CHAPITRE 5 : Nature du bien : fin parfaite, qui se suffit à elle-même
Tous ces points ont été suffisamment traités. — Revenons encore une fois sur le bien qui fait l’objet de nos recherches, et demandons-nous ce qu’enfin il peut être Le bien, en effet, nous apparaît comme une chose dans telle action ou tel art, et comme une autre chose dans telle autre action ou tel autre art il est autre en médecine qu’il n’est en stratégie, et ainsi de suite pour le reste des arts. Quel est donc le bien dans chacun de ces cas ? N’est-ce pas la fin en vue de quoi tout le reste est effectué ? C’est en médecine la santé, en stratégie la victoire, dans l’art de bâtir, une maison, dans un autre art c’est une autre chose, mais dans toute action, dans tout choix, le bien c’est la fin, car c’est en vue de cette fin qu’on accomplit toujours le reste.
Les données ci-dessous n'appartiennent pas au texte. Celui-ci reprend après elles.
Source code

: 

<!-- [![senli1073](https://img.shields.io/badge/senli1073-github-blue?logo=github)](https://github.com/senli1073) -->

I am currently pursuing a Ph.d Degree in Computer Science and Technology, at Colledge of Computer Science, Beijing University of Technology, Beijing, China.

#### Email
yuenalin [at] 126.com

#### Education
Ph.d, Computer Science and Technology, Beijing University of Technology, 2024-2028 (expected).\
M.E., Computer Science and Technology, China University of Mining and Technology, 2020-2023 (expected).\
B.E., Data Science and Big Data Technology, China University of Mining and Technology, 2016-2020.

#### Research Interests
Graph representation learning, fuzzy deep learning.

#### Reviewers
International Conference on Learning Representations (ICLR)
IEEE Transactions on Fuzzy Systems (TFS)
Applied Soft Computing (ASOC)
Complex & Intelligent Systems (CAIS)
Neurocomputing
Par conséquent, s’il y a quelque chose qui soit fin de tous nos actes, c’est cette chose-là qui sera le bien réalisable, et s’il y a plusieurs choses, ce seront ces choses-là.
Voilà donc que par un cours différent, l’argument aboutit au même résultat qu’auparavant. — Mais ce que nous disons là, nous devons tenter de le rendre encore plus clair.
Puisque les fins sont manifestement multiples, et nous choisissons certaines d’entre elles (par exemple la richesse, les flûtes et en général les instruments) en vue d’autres choses, il est clair que ce ne sont pas là des fins parfaites, alors que le Souverain Bien est, de toute évidence, quelque chose de parfait. Il en résulte que s’il y a une seule chose qui soit une fin parfaite, elle sera le bien que nous cherchons, et s’il y en a plusieurs, ce sera la plus parfaite d’entre elles. Or, ce qui est digne d’être poursuivi par soi, nous le nommons plus parfait que ce qui est poursuivi pour une autre chose, et ce qui n’est jamais désirable en vue d’une autre chose, nous le déclarons plus parfait que les choses qui sont désirables à la fois par elles- mêmes et pour cette autre chose, et nous appelons parfait au sens absolu ce qui est toujours désirable en soi-même et ne l’est jamais en vue d’une autre chose. Or le bonheurs semble être au suprême degré une fin de ce genre, car nous le choisissons toujours pour lui-même et jamais en vue d’une autre chose au contraire, l’honneur, le plaisir, l’intelligence ou toute vertu quelconque, sont des biens que nous choisissons assurément pour eux-mêmes (puisque, même si aucun avantage n’en découlait pour nous, nous les choisirions encore), mais nous les choisissons aussi en vue du bonheur, car c’est par leur intermédiaire que nous pensons devenir heureux. Par contre, le bonheur n’est jamais choisi en vue de ces biens, ni d’une manière générale en vue d’autre chose que lui-même.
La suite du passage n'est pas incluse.